I am one of the rabbis of possibly the largest synagogue in Central London. In fact, we’re just a few minutes bus ride away from Trafalgar Square. The senior rabbi and principal rabbi are both women. The current chair of our synagogue is a woman. We have a community musician who leads our services with the rabbis, who is a woman. We are a proud Reform synagogue with a historic tradition of inclusion, of equality and universal outlook. We are leaders in enlightened progressive Jewish thought and fully engaged in the life of London, its residents and its visitors. If you want to be part of a religious community that encourages you to bring your critical faculties with you through the door and a community that has embraced the challenges and complexities of 21st century life, then West London Synagogue, like all Reform and Liberal Synagogues throughout the capital and up and down the country, is the place to be.

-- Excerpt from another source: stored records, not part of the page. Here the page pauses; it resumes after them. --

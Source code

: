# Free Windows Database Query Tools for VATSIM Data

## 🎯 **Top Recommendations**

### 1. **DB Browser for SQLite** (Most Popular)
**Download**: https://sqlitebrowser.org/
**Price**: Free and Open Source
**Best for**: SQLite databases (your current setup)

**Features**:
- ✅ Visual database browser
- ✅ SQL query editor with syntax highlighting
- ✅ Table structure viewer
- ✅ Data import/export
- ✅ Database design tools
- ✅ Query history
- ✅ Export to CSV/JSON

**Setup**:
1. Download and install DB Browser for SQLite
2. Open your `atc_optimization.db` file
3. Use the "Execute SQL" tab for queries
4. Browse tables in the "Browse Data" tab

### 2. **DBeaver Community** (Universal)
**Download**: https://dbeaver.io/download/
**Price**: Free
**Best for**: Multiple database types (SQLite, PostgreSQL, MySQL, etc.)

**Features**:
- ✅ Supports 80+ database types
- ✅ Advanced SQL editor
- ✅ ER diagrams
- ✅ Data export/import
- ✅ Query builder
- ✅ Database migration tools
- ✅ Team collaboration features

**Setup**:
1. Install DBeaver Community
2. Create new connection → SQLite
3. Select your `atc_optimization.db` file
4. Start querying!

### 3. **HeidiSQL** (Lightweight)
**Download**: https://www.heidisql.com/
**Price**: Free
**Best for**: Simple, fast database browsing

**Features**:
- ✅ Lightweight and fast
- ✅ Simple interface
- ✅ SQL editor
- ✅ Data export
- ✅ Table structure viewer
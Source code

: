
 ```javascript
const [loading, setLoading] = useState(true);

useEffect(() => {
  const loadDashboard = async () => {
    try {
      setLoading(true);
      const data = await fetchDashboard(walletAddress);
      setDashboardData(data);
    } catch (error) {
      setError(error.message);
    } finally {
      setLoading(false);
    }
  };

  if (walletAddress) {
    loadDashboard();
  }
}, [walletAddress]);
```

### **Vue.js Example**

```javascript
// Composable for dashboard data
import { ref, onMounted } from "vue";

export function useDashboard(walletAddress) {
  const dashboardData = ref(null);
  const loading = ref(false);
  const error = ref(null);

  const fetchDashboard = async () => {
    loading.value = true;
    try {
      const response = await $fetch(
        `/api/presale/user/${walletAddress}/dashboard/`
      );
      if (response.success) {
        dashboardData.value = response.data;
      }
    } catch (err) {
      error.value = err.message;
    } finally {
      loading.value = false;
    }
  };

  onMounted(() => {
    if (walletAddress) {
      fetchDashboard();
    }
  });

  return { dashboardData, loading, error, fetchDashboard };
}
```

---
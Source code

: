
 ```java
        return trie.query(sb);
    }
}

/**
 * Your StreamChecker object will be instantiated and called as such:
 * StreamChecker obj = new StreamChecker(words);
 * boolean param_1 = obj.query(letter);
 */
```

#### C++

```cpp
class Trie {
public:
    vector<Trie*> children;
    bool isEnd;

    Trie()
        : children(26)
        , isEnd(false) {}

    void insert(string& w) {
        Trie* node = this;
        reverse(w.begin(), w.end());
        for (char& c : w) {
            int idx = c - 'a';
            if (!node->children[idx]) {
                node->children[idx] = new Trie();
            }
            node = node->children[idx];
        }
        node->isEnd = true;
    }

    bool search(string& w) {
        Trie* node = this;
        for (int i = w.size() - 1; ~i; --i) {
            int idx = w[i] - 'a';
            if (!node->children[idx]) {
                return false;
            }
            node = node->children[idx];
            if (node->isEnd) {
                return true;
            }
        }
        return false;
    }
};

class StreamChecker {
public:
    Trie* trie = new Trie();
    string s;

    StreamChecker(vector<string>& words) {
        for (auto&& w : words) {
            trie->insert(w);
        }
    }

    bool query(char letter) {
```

Last year (2014) I attended Chanukah in the Square, in Trafalgar Square, and the male dominated, Orthodox rabbinic leadership of the occasion was suffocating. This year there is no woman (rabbinic or otherwise) on the publicity or line-up. Thus the event starts to look like something that elevates an 18th century Jewish sect to be the religious norm and leaves their rabbis, who do not even accept me as a rabbi or some of my members as Jews, as the religious officiants in a public occasion. How can I condone an event organised with Jewish leadership organisations that, for the sake of the self-promotion of the Jewish community in public life, is willing to sacrifice the involvement of some of their most important stake holders and makes 51% of the community seen and not heard – women? And how can I remain silent when the Mayor of London, perhaps through some kind of curious orientalism, unknowingly consents to this veiled misogyny and exclusion of non-Orthodoxy because a black hatted rabbi on a stage and an all-male vocal group is, you know, a bit more ethnic, a bit more photogenic, a bit more authentic?

Last year, after the event, I wrote a letter of complaint privately and relatively quietly and I was fobbed off – a pluralist day school sang with mixed voices, but that’s hardly what I’m looking for. And school children are minors, not communal leaders and rabbis. If Chabad want to do the event on their own, let them go for it, but I don’t expect the London Jewish Forum, JLC (Chabad aren’t even members of the JLC) or Mayor to support it.

In the meantime, my synagogue is hosting a Chanukah extravaganza with live music from Daniel Cainer and Stacey Solomon, with full participation of all and a stunning contribution to London life. It will be an occasion to remember and if you’re interested then look us up and find out about it. West London Synagogue proves that Judaism can be vibrant and meaningful in the 21st century for our members, friends and visitors and West London Synagogue in the heart of London demonstrates that the Jewish community can participate in London life fully embracing the diversity and joy of our wonderful city, at Chanukah and throughout the year.

And as a slight addendum here is the 2013 commitment to end all male panels by the Jewish Leadership Council.

The JC write up of the decision.

And a friend, Matt Plen of Masorti Judaism, writing more recently in the Forward about it.

Advice for senior rabbinic figures that might help broaden the religious participation:

  • Rabbi Baroness Julia Neuberger – Senior Rabbi of West London Synagogue
  • Rabbi Helen Freeman – Principal Rabbi of West London Synagogue
  • Rabbi Laura Janner-Klausner – Senior Rabbi to the Movement for Reform Judaism
  • Rabbi Dr Deborah Kahn-Harris – Principal of the Leo Baeck College
  • Rabbi Alexandra Wright – Senior Rabbi of the Liberal Jewish Synagogue and Co-Chair of the Liberal Conference of Rabbis
  • Rabbi Jackie Tabick – First UK ordained woman rabbi and convenor of the Movement for Reform Judaism Beit Din.

But there’s also loads of other rabbinic colleagues who could be asked too – I’m sure someone could be found, if they weren’t already so put off by the after thought.